The panels of a solar array farm at the poles can be mounted vertically, with staggered heights and placements to prevent shadows interfering with power collection. I am not against nuclear power on the Moon — I just don’t think it’s affordable right now. The free solar power and excess hydrogen make the poles attractive as a place to “bootstrap” human lunar presence. We can move to other locations and other resource processing feedstocks once we establish a foothold on the Moon at the easiest place to do so.
It’s relatively common to launch nuclear power into space. I’d like to hear a definition of space rated. Low mass? Safe in a crash?
We have nuclear powered ships because we’re serious about it. I guess we’re not serious about non terrestrial bases.
Only 11% by mass is a total red herring. The point is you don’t have to transport water if it’s already there.
Powersats make sense because they allow you to have mobile power.
@ken anthony
There hasn’t been a nuclear reactor (as opposed to an RTG, which is a totally different thing) launched since about 1990 when the Soviet RORSAT programme shut down, & the USA has only ever launched one, back in the 1960s. A space-rated reactor must be able to lose heat to a vacuum by thermal radiation ; in addition, an Earth-launched one must have high power per unit mass, & be proof against disintegrating in case of a launch accident.
@Paul Spudis
If you’re talking about making rocket fuel from lunar sources, oxygen is still by far the dominant mass component. It’s not difficult to show that, for example, if what you want to do is relaunch a lander, refuelling with oxygen alone (i.e., hydrogen for the round trip, obtained ultimately from Earth, is carried on-board) gives almost as much advantage as refuelling with both propellants. Similar results appear when considering, e.g., refuelling a Moon-bound vehicle in low Earth orbit, which is part of why current talk about propellant depots has concentrated mostly on oxygen.
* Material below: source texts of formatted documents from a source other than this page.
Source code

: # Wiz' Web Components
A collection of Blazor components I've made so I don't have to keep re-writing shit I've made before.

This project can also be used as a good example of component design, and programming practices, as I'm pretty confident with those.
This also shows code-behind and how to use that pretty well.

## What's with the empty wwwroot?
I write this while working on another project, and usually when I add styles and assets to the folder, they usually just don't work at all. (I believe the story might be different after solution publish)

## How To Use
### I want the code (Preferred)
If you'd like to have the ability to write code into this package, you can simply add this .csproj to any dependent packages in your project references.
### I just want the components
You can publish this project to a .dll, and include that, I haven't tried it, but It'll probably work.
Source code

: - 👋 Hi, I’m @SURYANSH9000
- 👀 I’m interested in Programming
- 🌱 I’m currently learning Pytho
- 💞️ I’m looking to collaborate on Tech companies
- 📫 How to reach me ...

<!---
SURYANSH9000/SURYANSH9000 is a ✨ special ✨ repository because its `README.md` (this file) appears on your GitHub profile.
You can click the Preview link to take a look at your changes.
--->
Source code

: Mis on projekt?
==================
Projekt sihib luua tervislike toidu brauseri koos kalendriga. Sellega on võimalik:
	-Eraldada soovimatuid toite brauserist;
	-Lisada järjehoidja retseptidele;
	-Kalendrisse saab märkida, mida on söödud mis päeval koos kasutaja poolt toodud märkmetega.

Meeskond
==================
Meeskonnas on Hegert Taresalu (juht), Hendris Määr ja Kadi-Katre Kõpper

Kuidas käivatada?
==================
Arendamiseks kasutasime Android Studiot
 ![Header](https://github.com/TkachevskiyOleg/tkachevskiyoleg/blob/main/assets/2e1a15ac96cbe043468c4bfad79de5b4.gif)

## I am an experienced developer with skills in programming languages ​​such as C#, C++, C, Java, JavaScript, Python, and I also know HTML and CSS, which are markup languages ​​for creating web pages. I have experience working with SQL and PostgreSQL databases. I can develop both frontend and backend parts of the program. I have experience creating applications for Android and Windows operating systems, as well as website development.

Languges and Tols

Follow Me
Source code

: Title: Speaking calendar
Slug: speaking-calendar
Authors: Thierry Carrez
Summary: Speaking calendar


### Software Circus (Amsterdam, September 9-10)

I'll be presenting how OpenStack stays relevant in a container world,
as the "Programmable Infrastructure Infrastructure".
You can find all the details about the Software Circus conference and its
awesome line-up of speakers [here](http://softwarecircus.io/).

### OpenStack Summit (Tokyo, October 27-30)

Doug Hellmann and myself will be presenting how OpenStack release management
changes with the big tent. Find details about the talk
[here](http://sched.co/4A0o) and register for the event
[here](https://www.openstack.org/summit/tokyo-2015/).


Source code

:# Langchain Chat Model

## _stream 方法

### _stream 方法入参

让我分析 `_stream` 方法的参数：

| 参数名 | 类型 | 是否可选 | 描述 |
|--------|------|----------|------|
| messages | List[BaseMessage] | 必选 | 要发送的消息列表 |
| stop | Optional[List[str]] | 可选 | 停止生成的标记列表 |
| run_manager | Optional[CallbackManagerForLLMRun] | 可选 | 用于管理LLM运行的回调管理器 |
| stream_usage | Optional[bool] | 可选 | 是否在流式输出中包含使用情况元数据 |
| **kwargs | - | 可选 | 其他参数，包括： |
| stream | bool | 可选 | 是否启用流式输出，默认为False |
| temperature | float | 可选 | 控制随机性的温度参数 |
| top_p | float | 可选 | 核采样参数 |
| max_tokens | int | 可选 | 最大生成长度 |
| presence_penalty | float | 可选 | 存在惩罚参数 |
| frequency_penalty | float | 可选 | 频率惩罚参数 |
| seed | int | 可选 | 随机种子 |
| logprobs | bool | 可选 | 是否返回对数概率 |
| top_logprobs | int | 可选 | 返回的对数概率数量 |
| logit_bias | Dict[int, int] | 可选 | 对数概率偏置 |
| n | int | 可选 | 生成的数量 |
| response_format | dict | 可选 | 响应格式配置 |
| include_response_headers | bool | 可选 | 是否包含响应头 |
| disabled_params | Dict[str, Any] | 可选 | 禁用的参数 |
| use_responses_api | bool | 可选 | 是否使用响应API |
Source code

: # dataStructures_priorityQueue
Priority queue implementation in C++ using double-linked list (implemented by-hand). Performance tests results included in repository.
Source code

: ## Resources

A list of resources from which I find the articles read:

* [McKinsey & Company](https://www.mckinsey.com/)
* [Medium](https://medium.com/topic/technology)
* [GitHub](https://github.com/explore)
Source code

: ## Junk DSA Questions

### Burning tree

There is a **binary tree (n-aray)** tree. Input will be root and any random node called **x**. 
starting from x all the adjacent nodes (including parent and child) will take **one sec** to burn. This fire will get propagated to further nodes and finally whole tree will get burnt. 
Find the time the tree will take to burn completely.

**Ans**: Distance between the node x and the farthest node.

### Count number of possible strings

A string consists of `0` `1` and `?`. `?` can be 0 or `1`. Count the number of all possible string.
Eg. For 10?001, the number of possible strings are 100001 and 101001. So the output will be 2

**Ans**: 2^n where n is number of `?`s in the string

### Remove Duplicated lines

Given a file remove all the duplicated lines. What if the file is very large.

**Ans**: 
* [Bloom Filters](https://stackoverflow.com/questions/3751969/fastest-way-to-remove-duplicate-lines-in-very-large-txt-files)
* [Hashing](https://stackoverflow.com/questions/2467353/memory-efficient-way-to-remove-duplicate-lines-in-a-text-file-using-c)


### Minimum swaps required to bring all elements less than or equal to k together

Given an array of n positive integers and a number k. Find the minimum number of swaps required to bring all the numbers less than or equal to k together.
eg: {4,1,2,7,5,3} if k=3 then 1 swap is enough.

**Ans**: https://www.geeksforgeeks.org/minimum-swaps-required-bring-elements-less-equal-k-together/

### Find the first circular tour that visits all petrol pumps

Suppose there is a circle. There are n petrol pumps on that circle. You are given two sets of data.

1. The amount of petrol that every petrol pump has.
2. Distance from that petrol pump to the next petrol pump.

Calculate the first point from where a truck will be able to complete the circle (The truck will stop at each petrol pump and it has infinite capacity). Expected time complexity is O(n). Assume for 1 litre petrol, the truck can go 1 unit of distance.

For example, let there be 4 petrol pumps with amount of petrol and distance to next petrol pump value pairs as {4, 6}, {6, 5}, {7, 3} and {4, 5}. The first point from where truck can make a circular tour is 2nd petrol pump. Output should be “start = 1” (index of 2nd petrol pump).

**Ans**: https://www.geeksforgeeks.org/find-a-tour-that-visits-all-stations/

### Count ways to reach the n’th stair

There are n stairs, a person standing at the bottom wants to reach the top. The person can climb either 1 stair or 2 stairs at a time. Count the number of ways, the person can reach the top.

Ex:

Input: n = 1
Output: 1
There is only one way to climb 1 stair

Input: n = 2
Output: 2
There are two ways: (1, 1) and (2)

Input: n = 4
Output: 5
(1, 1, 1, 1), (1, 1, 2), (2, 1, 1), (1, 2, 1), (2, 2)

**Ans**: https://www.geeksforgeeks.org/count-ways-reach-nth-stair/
Your underlying assertion appears to be that rocket propellant is the most significant component of the “bootstrapping” process, & therefore should be the first priority in lunar development, but I have seen no convincing case to support this. (Of course, the question is partly a teleological one, i.e., depends upon the intended function & operational characteristics of the base.) Expanding capabilties & reducing costs demands local sourcing for consumables first, & subsequently massive durable goods or “capital” components such as habitat shells, furnishings, tools, &c. The advantage in a polar location in terms of the former is not enormous (gaseous oxygen for breathing & the 89% of oxygen in water together account for more than 80% by mass of basic life-support requirements), & for the latter it is nil, owing to the feedstocks problem. Considering the poor situation with respect to communication with Earth, & the lack of convenient landing areas in the rough terrain, the polar-base argument still fails to convince.